*Aim of the exercise*:
Where a line holds the word "will", copy that line from the data below.

[Collection entries]

▼▼▼

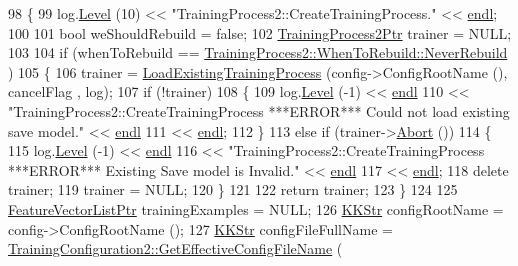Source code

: \begin{DoxyCode}
98 \{
99   log.\hyperlink{class_k_k_b_1_1_run_log_a32cf761d7f2e747465fd80533fdbb659}{Level} (10) << \textcolor{stringliteral}{"TrainingProcess2::CreateTrainingProcess."} << \hyperlink{namespace_k_k_b_ad1f50f65af6adc8fa9e6f62d007818a8}{endl};
100 
101   \textcolor{keywordtype}{bool}  weShouldRebuild = \textcolor{keyword}{false};
102   \hyperlink{class_k_k_m_l_l_1_1_training_process2}{TrainingProcess2Ptr} trainer = NULL;
103 
104   \textcolor{keywordflow}{if}  (whenToRebuild == \hyperlink{class_k_k_m_l_l_1_1_training_process2_acc48e76f6978c8c8c0c849eec2d0ee53ad2a9e8494ea01fc1f0e1c8925eb94cd2}{TrainingProcess2::WhenToRebuild::NeverRebuild}
      )
105   \{
106     trainer = \hyperlink{class_k_k_m_l_l_1_1_training_process2_acb1e01bb8bae43fda6fa37136766aacc}{LoadExistingTrainingProcess} (config->ConfigRootName (), cancelFlag
      , log);
107     \textcolor{keywordflow}{if}  (!trainer)
108     \{
109       log.\hyperlink{class_k_k_b_1_1_run_log_a32cf761d7f2e747465fd80533fdbb659}{Level} (-1) << \hyperlink{namespace_k_k_b_ad1f50f65af6adc8fa9e6f62d007818a8}{endl}
110         << \textcolor{stringliteral}{"TrainingProcess2::CreateTrainingProcess   ***ERROR***   Could not load existing save model."} <<
       \hyperlink{namespace_k_k_b_ad1f50f65af6adc8fa9e6f62d007818a8}{endl}
111         << \hyperlink{namespace_k_k_b_ad1f50f65af6adc8fa9e6f62d007818a8}{endl};
112     \}
113     \textcolor{keywordflow}{else} \textcolor{keywordflow}{if}  (trainer->\hyperlink{class_k_k_m_l_l_1_1_training_process2_a11725f4aac3b45c7a070bc78aa406724}{Abort} ())
114     \{
115       log.\hyperlink{class_k_k_b_1_1_run_log_a32cf761d7f2e747465fd80533fdbb659}{Level} (-1) << \hyperlink{namespace_k_k_b_ad1f50f65af6adc8fa9e6f62d007818a8}{endl}
116         << \textcolor{stringliteral}{"TrainingProcess2::CreateTrainingProcess   ***ERROR***   Existing Save model is Invalid."} << 
      \hyperlink{namespace_k_k_b_ad1f50f65af6adc8fa9e6f62d007818a8}{endl}
117         << \hyperlink{namespace_k_k_b_ad1f50f65af6adc8fa9e6f62d007818a8}{endl};
118       \textcolor{keyword}{delete}  trainer;
119       trainer = NULL;
120     \}
121 
122     \textcolor{keywordflow}{return} trainer;
123   \}
124 
125   \hyperlink{class_k_k_m_l_l_1_1_feature_vector_list}{FeatureVectorListPtr}  trainingExamples = NULL;
126   \hyperlink{class_k_k_b_1_1_k_k_str}{KKStr}  configRootName = config->ConfigRootName ();
127   \hyperlink{class_k_k_b_1_1_k_k_str}{KKStr}  configFileFullName = 
      \hyperlink{class_k_k_m_l_l_1_1_training_configuration2_a1805f10e0a83f752f0d501de6c11b3c3}{TrainingConfiguration2::GetEffectiveConfigFileName} (

\end{DoxyCode}
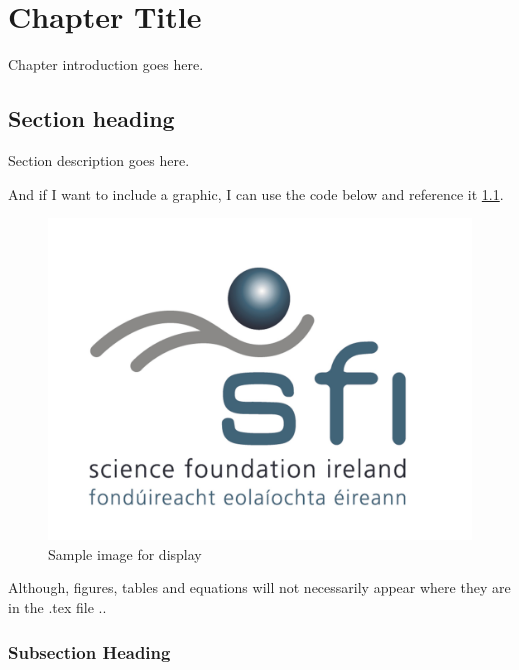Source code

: 
\chapter{Chapter Title}\label{chap:chapter_name}

Chapter introduction goes here.

\section{Section heading}\label{section:section_name}

Section description goes here.

And if I want to include a graphic, I can use the code below and reference it \ref{graphics:sample_graphic}.

\begin{figure}\label{graphics:sample_graphic}	
	\centering
		\includegraphics[width=\textwidth]{graphics/logos/SFI.png}
	\caption{Sample image for display}
	\label{graphics:sample_graphic}
\end{figure}

Although, figures, tables and equations will not necessarily appear where they are in the .tex file .. 

\subsection{Subsection Heading}\label{subsection:subsection_name}

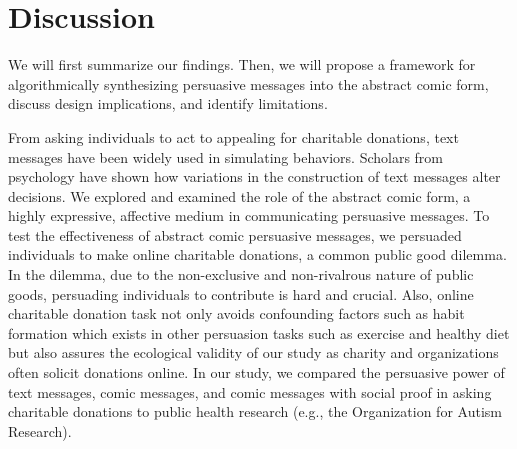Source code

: \section{Discussion}
\label{sec:Discussion}
We will first summarize our findings. Then, we will propose a framework for algorithmically synthesizing persuasive messages into the abstract comic form, discuss design implications, and identify limitations.

From asking individuals to act to appealing for charitable donations, text messages have been widely used in simulating behaviors. Scholars from psychology have shown how variations in the construction of text messages alter decisions. We explored and examined the role of the abstract comic form, a highly expressive, affective medium in communicating persuasive messages. To test the effectiveness of abstract comic persuasive messages, we persuaded individuals to make online charitable donations, a common public good dilemma. In the dilemma, due to the non-exclusive and non-rivalrous nature of public goods, persuading individuals to contribute is hard and crucial. Also, online charitable donation task not only avoids confounding factors such as habit formation which exists in other persuasion tasks such as exercise and healthy diet but also assures the ecological validity of our study as charity and organizations often solicit donations online. In our study, we compared the persuasive power of text messages, comic messages, and comic messages with social proof in asking charitable donations to public health research (e.g., the Organization for Autism Research).

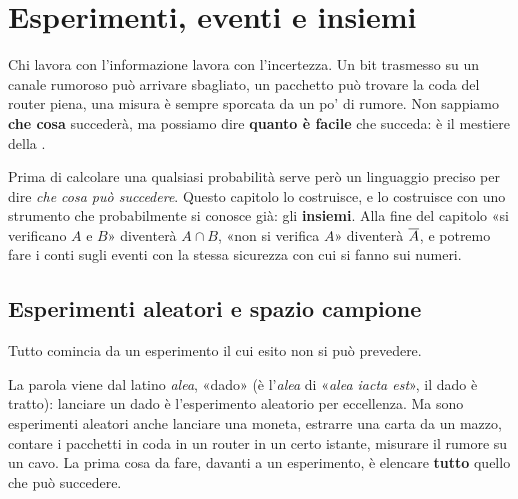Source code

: \chapter{Esperimenti, eventi e insiemi}

Chi lavora con l'informazione lavora con l'incertezza. Un bit trasmesso su un canale rumoroso può arrivare sbagliato,
un pacchetto può trovare la coda del router piena, una misura è sempre sporcata da un po' di rumore. Non sappiamo
\textbf{che cosa} succederà, ma possiamo dire \textbf{quanto è facile} che succeda: è il mestiere della
.

Prima di calcolare una qualsiasi probabilità serve però un linguaggio preciso per dire \emph{che cosa può succedere}.
Questo capitolo lo costruisce, e lo costruisce con uno strumento che probabilmente si conosce già: gli
\textbf{insiemi}. Alla fine del capitolo «si verificano $A$ e $B$» diventerà $A \cap B$, «non si verifica $A$»
diventerà $\compl{A}$, e potremo fare i conti sugli eventi con la stessa sicurezza con cui si fanno sui numeri.

\section{Esperimenti aleatori e spazio campione}

Tutto comincia da un esperimento il cui esito non si può prevedere.


La parola viene dal latino \emph{alea}, «dado» (è l'\emph{alea} di «\emph{alea iacta est}», il dado è tratto): lanciare
un dado è l'esperimento aleatorio per eccellenza. Ma sono esperimenti aleatori anche lanciare una moneta, estrarre una
carta da un mazzo, contare i pacchetti in coda in un router in un certo istante, misurare il rumore su un cavo.
La prima cosa da fare, davanti a un esperimento, è elencare \textbf{tutto} quello che può succedere.


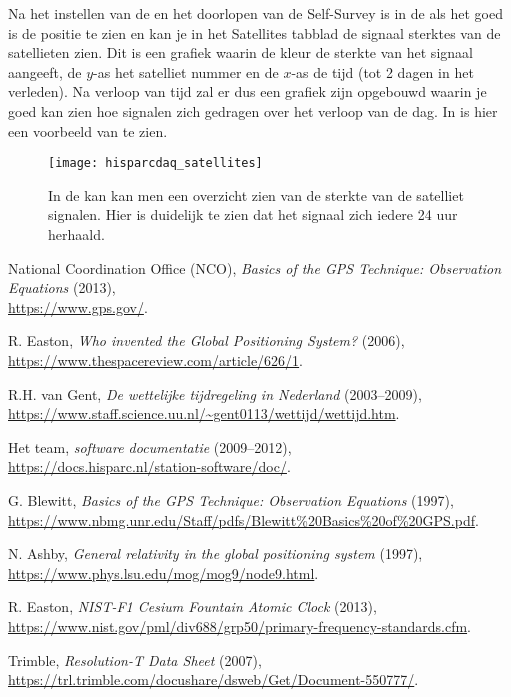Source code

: Na het instellen van de \gps en het doorlopen van de Self-Survey is in
de \hisparc \daq als het goed is de \gps positie te zien en kan je in
het Satellites tabblad de signaal sterktes van de satellieten zien. Dit
is een grafiek waarin de kleur de sterkte van het signaal aangeeft, de
$y$-as het satelliet nummer en de $x$-as de tijd (tot 2 dagen in het
verleden). Na verloop van tijd zal er dus een grafiek zijn opgebouwd
waarin je goed kan zien hoe \gps signalen zich gedragen over het verloop
van de dag. In  is hier een voorbeeld
van te zien.

\begin{figure}
    \centering
    \texttt{[image: hisparcdaq\_satellites]}
    \caption{In de \hisparc \daq kan kan men een overzicht zien van de
    sterkte van de satelliet signalen. Hier is duidelijk te zien dat het
    signaal zich iedere 24 uur herhaald.}
    \label{fig:hisparcdaq_satellites}
\end{figure}

\begin{thebibliography}{9}
     National Coordination Office (NCO), \emph{Basics
    of the GPS Technique: Observation Equations} (2013),\\
    \url{https://www.gps.gov/}.

     R. Easton, \emph{Who invented the Global
    Positioning System?} (2006),\\
    \url{https://www.thespacereview.com/article/626/1}.

     R.H. van Gent, \emph{De wettelijke
    tijdregeling in Nederland} (2003--2009),\\
    \url{https://www.staff.science.uu.nl/~gent0113/wettijd/wettijd.htm}.

     Het \hisparc team, \emph{\hisparc
    software documentatie} (2009--2012),\\
    \url{https://docs.hisparc.nl/station-software/doc/}.

     G. Blewitt, \emph{Basics of the GPS
    Technique: Observation Equations} (1997),\\
    \url{https://www.nbmg.unr.edu/Staff/pdfs/Blewitt%20Basics%20of%20GPS.pdf}.

     N. Ashby, \emph{General relativity in the
    global positioning system} (1997),\\
    \url{https://www.phys.lsu.edu/mog/mog9/node9.html}.

     R. Easton, \emph{NIST-F1 Cesium Fountain
    Atomic Clock} (2013),\\
    \url{https://www.nist.gov/pml/div688/grp50/primary-frequency-standards.cfm}.

     Trimble, \emph{Resolution-T Data Sheet}
    (2007),\\
    \url{https://trl.trimble.com/docushare/dsweb/Get/Document-550777/}.
\end{thebibliography}


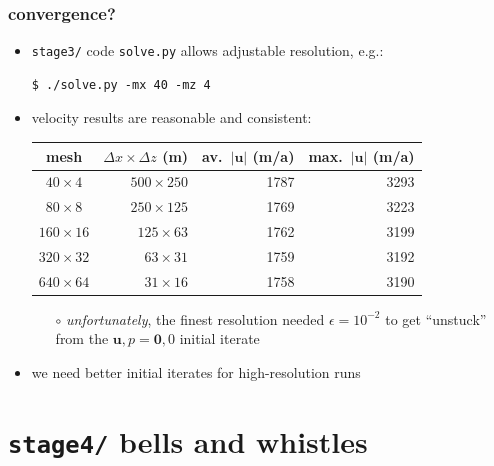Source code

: \documentclass[10pt,
               hyperref={colorlinks,citecolor=DeepPink4,linkcolor=black,urlcolor=blue},
               svgnames]{beamer}
\newcommand{\bu}{\mathbf{u}}
\newcommand{\eps}{\epsilon}
\begin{document}
\begin{frame}[fragile]
\frametitle{convergence?}

\begin{itemize}
\item \texttt{stage3/} code \texttt{solve.py} allows adjustable resolution, e.g.:
\begin{Verbatim}
$ ./solve.py -mx 40 -mz 4
\end{Verbatim}
\item velocity results are reasonable and consistent:

\medskip
\begin{center}
\small
\begin{tabular}{c|rrr}
mesh           &   $\Delta x\times \Delta z$ (m) & av.~$|\bu|$ (m/a) & max.~$|\bu|$ (m/a) \\ \hline
$40\times 4$   &   $500 \times 250$ &        1787 &         3293 \\
$80\times 8$   &   $250 \times 125$ &        1769 &         3223 \\
$160\times 16$ &    $125 \times 63$ &        1762 &         3199 \\
$320\times 32$ &     $63 \times 31$ &        1759 &         3192 \\
$640\times 64$ &     $31 \times 16$ &        1758 &         3190
\end{tabular}
\normalsize
\end{center}

    \begin{itemize}
    \item[$\circ$] \emph{unfortunately}, the finest resolution needed $\eps=10^{-2}$ to get ``unstuck'' from the $\bu,p=\mathbf{0},0$ initial iterate
    \end{itemize}
\item we need \alert{better initial iterates} for high-resolution runs
\end{itemize}
\end{frame}


\section{\texttt{stage4/} \qquad bells and whistles}
\end{document}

▲▲▲

*Problem solution*:
Although, figures, tables and equations will not necessarily appear where they are in the .tex file .. 
We will first summarize our findings. Then, we will propose a framework for algorithmically synthesizing persuasive messages into the abstract comic form, discuss design implications, and identify limitations.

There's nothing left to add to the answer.